The low frequency of cleaning events by shrimps in the present study is unexpected, given that shrimp species are important cleaners at other locations in the western Atlantic, such as St. Croix (Johnson and Ruben 1988) and Bay Islands (Titus et al. 2015), both in the Caribbean. The low activity of cleaner shrimps at Rocas may be related to the high efficiency and abundance of fish cleaners (especially T. noronhanum), or by the fact that shrimps clean mostly in rock crevices (Sazima et al. 2004) or at night (Bonaldo et al. 2015). In fact, all of our sampling were conducted during the day and, therefore, would not adequately represent nocturnal cleaning activity.

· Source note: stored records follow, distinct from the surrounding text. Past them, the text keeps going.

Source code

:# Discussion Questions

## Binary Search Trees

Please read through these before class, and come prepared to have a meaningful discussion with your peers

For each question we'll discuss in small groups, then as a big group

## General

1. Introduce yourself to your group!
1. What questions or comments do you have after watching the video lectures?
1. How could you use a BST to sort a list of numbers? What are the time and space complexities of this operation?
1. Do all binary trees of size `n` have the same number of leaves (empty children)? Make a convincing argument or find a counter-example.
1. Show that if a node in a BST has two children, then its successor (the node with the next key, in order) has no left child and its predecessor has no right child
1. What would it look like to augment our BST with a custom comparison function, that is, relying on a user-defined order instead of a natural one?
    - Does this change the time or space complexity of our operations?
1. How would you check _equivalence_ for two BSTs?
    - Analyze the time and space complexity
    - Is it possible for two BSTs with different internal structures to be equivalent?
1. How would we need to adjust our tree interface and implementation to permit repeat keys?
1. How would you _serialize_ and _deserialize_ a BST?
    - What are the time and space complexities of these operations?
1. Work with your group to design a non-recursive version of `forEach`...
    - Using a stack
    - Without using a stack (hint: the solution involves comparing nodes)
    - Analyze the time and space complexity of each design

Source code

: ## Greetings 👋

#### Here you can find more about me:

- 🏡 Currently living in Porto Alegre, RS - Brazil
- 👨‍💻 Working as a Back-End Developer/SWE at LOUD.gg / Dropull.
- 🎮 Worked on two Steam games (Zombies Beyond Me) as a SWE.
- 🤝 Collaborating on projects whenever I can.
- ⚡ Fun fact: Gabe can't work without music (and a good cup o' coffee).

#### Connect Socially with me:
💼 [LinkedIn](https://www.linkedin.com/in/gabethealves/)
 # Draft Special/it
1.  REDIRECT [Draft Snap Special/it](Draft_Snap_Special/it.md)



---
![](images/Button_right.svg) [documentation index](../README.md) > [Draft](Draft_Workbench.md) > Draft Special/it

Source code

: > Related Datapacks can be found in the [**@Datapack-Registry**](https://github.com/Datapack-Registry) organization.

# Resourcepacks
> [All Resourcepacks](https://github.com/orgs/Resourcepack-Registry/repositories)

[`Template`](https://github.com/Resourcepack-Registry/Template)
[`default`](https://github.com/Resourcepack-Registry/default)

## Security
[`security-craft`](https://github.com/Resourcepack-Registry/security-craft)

We believe that three main factors may explain the positive relationship between the abundance of species and the number of cleaning interactions in our study. First, cleaners could interact more frequently with abundant clients than with rare ones, resulting in a positive relationship between client abundance and number of cleaning interactions (Floeter et al. 2007). Second, more abundant cleaners would attracted more clients, which would seek cleaning stations attended by a larger number of cleaners since clients could be serviced by several cleaners at the same time (Slobodkin and Fishelson 1974; Grutter 1997). Third, gregarious clients could interact with cleaners more often than solitary clients, both because they would more easily find patchily distributed cleaning stations and because they might have greater parasite loads (Pitcher and Parrish 1993; Sasal 2003).

In conclusion, our study is the first comprehensive characterization of cleaning symbiosis at an oceanic island in the SWA and other areas as well. We recorded some novelties at Rocas atoll and several differences and similarities between our results and those of studies at other SWA oceanic islands and the mainland coast. Moreover, our results reveal that the knowledge of cleaning interactions in the SWA is still in its infancy. Further studies at other poorly known oceanic islands, such as Trindade Island and St. Peter and St. Paul’s. Archipelago, are needed to properly assess the nature of cleaning interactions at isolated sites. The same applies for coastal sites in Brazil, where these associations still remain largely underexplored. Our study provides a template for future studies on cleaning interactions and will allow comparisons between Rocas and other locations where the cleaners-clients assemblages have been comprehensively studied, which, in turn, would allow all-inclusive analyses such as those in Floeter et al. (2007) or network analyses in Sazima et al. (2010b).